Stored data:
===

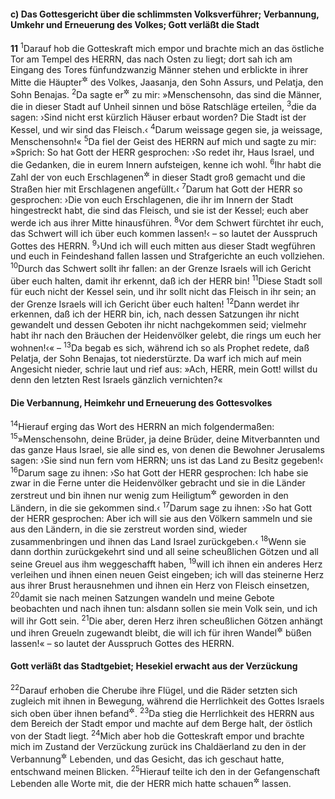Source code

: #### c) Das Gottesgericht über die schlimmsten Volksverführer; Verbannung, Umkehr und Erneuerung des Volkes; Gott verläßt die Stadt

__11__
<sup>1</sup>Darauf hob die Gotteskraft mich empor und brachte mich an das östliche Tor am Tempel des HERRN, das nach Osten zu liegt; dort sah ich am Eingang des Tores fünfundzwanzig Männer stehen und erblickte in ihrer Mitte die Häupter<sup title="oder: Fürsten, Obersten">&#x2732;</sup> des Volkes, Jaasanja, den Sohn Assurs, und Pelatja, den Sohn Benajas.
<sup>2</sup>Da sagte er<sup title="d.h. Gott">&#x2732;</sup> zu mir: »Menschensohn, das sind die Männer, die in dieser Stadt auf Unheil sinnen und böse Ratschläge erteilen,
<sup>3</sup>die da sagen: ›Sind nicht erst kürzlich Häuser erbaut worden? Die Stadt ist der Kessel, und wir sind das Fleisch.‹
<sup>4</sup>Darum weissage gegen sie, ja weissage, Menschensohn!«
<sup>5</sup>Da fiel der Geist des HERRN auf mich und sagte zu mir: »Sprich: So hat Gott der HERR gesprochen: ›So redet ihr, Haus Israel, und die Gedanken, die in eurem Innern aufsteigen, kenne ich wohl.
<sup>6</sup>Ihr habt die Zahl der von euch Erschlagenen<sup title="oder: Ermordeten">&#x2732;</sup> in dieser Stadt groß gemacht und die Straßen hier mit Erschlagenen angefüllt.‹
<sup>7</sup>Darum hat Gott der HERR so gesprochen: ›Die von euch Erschlagenen, die ihr im Innern der Stadt hingestreckt habt, die sind das Fleisch, und sie ist der Kessel; euch aber werde ich aus ihrer Mitte hinausführen.
<sup>8</sup>Vor dem Schwert fürchtet ihr euch, das Schwert will ich über euch kommen lassen!‹ – so lautet der Ausspruch Gottes des HERRN.
<sup>9</sup>›Und ich will euch mitten aus dieser Stadt wegführen und euch in Feindeshand fallen lassen und Strafgerichte an euch vollziehen.
<sup>10</sup>Durch das Schwert sollt ihr fallen: an der Grenze Israels will ich Gericht über euch halten, damit ihr erkennt, daß ich der HERR bin!
<sup>11</sup>Diese Stadt soll für euch nicht der Kessel sein, und ihr sollt nicht das Fleisch in ihr sein; an der Grenze Israels will ich Gericht über euch halten!
<sup>12</sup>Dann werdet ihr erkennen, daß ich der HERR bin, ich, nach dessen Satzungen ihr nicht gewandelt und dessen Geboten ihr nicht nachgekommen seid; vielmehr habt ihr nach den Bräuchen der Heidenvölker gelebt, die rings um euch her wohnen!‹« –
<sup>13</sup>Da begab es sich, während ich so als Prophet redete, daß Pelatja, der Sohn Benajas, tot niederstürzte. Da warf ich mich auf mein Angesicht nieder, schrie laut und rief aus: »Ach, HERR, mein Gott! willst du denn den letzten Rest Israels gänzlich vernichten?«

#### Die Verbannung, Heimkehr und Erneuerung des Gottesvolkes

<sup>14</sup>Hierauf erging das Wort des HERRN an mich folgendermaßen:
<sup>15</sup>»Menschensohn, deine Brüder, ja deine Brüder, deine Mitverbannten und das ganze Haus Israel, sie alle sind es, von denen die Bewohner Jerusalems sagen: ›Sie sind nun fern vom HERRN; uns ist das Land zu Besitz gegeben!‹
<sup>16</sup>Darum sage zu ihnen: ›So hat Gott der HERR gesprochen: Ich habe sie zwar in die Ferne unter die Heidenvölker gebracht und sie in die Länder zerstreut und bin ihnen nur wenig zum Heiligtum<sup title="= nur zu einem spärlichen Ersatz des Heiligtums">&#x2732;</sup> geworden in den Ländern, in die sie gekommen sind.‹
<sup>17</sup>Darum sage zu ihnen: ›So hat Gott der HERR gesprochen: Aber ich will sie aus den Völkern sammeln und sie aus den Ländern, in die sie zerstreut worden sind, wieder zusammenbringen und ihnen das Land Israel zurückgeben.‹
<sup>18</sup>Wenn sie dann dorthin zurückgekehrt sind und all seine scheußlichen Götzen und all seine Greuel aus ihm weggeschafft haben,
<sup>19</sup>will ich ihnen ein anderes Herz verleihen und ihnen einen neuen Geist eingeben; ich will das steinerne Herz aus ihrer Brust herausnehmen und ihnen ein Herz von Fleisch einsetzen,
<sup>20</sup>damit sie nach meinen Satzungen wandeln und meine Gebote beobachten und nach ihnen tun: alsdann sollen sie mein Volk sein, und ich will ihr Gott sein.
<sup>21</sup>Die aber, deren Herz ihren scheußlichen Götzen anhängt und ihren Greueln zugewandt bleibt, die will ich für ihren Wandel<sup title="oder: ihr ganzes Tun">&#x2732;</sup> büßen lassen!« – so lautet der Ausspruch Gottes des HERRN.

#### Gott verläßt das Stadtgebiet; Hesekiel erwacht aus der Verzückung

<sup>22</sup>Darauf erhoben die Cherube ihre Flügel, und die Räder setzten sich zugleich mit ihnen in Bewegung, während die Herrlichkeit des Gottes Israels sich oben über ihnen befand<sup title="= oben über ihnen thronte">&#x2732;</sup>.
<sup>23</sup>Da stieg die Herrlichkeit des HERRN aus dem Bereich der Stadt empor und machte auf dem Berge halt, der östlich von der Stadt liegt.
<sup>24</sup>Mich aber hob die Gotteskraft empor und brachte mich im Zustand der Verzückung zurück ins Chaldäerland zu den in der Verbannung<sup title="oder: Gefangenschaft">&#x2732;</sup> Lebenden, und das Gesicht, das ich geschaut hatte, entschwand meinen Blicken.
<sup>25</sup>Hierauf teilte ich den in der Gefangenschaft Lebenden alle Worte mit, die der HERR mich hatte schauen<sup title="= bei dem Gesicht vernehmen">&#x2732;</sup> lassen.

===

Nothing but an exact copy is asked for: the lines from the start of the records through the line with "<sup>1</sup>Darauf hob die", both ends included, minus any pictures.

Source code

: #### c) Das Gottesgericht über die schlimmsten Volksverführer; Verbannung, Umkehr und Erneuerung des Volkes; Gott verläßt die Stadt

__11__
<sup>1</sup>Darauf hob die Gotteskraft mich empor und brachte mich an das östliche Tor am Tempel des HERRN, das nach Osten zu liegt; dort sah ich am Eingang des Tores fünfundzwanzig Männer stehen und erblickte in ihrer Mitte die Häupter<sup title="oder: Fürsten, Obersten">&#x2732;</sup> des Volkes, Jaasanja, den Sohn Assurs, und Pelatja, den Sohn Benajas.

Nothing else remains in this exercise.